Primeiros Socorros são as medidas iniciais que precisam ser tomadas em acidentes com vítimas, com o objetivo de eliminar riscos secundários, reduzir o sofrimento das vítimas, preservar suas funções vitais e impedir o agravamento das lesões.
Tais medidas são realizadas no local do acidente. É o atendimento inicial e temporário até a chegada de um socorro profissional.
Quando os primeiros socorros são feitos de maneira correta, eles podem evitar que o acidente tenha consequências mais graves e ampliar as chances de uma recuperação melhor das vítimas.
A omissão de socorro no atendimento às vítimas de trânsito é infração de trânsito. A depender da situação, pode até mesmo ser considerada crime.

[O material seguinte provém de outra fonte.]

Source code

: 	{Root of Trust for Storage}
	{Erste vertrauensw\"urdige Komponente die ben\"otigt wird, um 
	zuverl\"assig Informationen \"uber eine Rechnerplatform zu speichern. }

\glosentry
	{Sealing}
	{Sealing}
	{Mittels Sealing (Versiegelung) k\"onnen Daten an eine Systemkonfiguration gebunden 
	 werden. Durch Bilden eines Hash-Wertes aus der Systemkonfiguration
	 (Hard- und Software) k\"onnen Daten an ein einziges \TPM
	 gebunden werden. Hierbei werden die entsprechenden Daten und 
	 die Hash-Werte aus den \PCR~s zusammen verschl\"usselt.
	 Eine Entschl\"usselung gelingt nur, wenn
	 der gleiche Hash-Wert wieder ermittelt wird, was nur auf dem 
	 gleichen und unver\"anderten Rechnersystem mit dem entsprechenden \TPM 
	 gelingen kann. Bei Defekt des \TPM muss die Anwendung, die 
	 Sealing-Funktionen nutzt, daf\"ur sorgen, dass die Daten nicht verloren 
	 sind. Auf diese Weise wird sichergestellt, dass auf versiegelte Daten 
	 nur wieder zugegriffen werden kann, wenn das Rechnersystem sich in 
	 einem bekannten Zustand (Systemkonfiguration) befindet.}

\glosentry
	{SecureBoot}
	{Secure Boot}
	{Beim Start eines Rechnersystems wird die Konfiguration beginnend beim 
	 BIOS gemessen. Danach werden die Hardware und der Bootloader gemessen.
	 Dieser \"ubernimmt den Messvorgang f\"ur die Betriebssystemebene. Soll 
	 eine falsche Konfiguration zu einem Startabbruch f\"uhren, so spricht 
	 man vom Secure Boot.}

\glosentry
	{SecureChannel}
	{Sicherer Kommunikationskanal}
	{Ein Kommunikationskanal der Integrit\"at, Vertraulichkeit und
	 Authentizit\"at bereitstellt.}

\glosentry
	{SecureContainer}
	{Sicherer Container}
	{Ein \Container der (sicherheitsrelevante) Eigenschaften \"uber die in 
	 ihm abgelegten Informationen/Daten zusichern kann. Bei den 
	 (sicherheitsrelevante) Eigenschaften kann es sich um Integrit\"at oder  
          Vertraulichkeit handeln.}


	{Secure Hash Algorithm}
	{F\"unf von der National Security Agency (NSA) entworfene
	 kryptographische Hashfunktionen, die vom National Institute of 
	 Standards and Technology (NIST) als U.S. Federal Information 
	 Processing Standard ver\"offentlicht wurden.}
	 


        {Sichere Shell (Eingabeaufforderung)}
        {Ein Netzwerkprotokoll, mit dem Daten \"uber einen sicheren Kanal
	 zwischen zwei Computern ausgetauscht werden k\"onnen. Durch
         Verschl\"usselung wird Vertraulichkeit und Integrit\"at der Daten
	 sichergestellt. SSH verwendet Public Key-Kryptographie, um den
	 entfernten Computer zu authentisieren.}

No seu artigo 304, o CTB deixa claro que o condutor pratica crime de trânsito se "deixar de prestar imediato socorro à vítima, ou, não podendo fazê-lo diretamente, por justa causa, deixar de solicitar auxílio da autoridade pública".
Qual é a finalidade dos primeiros socorros?
As finalidades principais dos primeiros socorros são:
- Orientar sobre como sinalizar o local do acidente;
- Orientar sobre como acionar os serviços de urgência;
- Preservar as funções vitais da vítima até a chegada do socorro especializado;
- Reduzir o sofrimento da vítima;
- Impedir o agravamento de lesões da vítima;
- Ampliar as chances de uma boa recuperação.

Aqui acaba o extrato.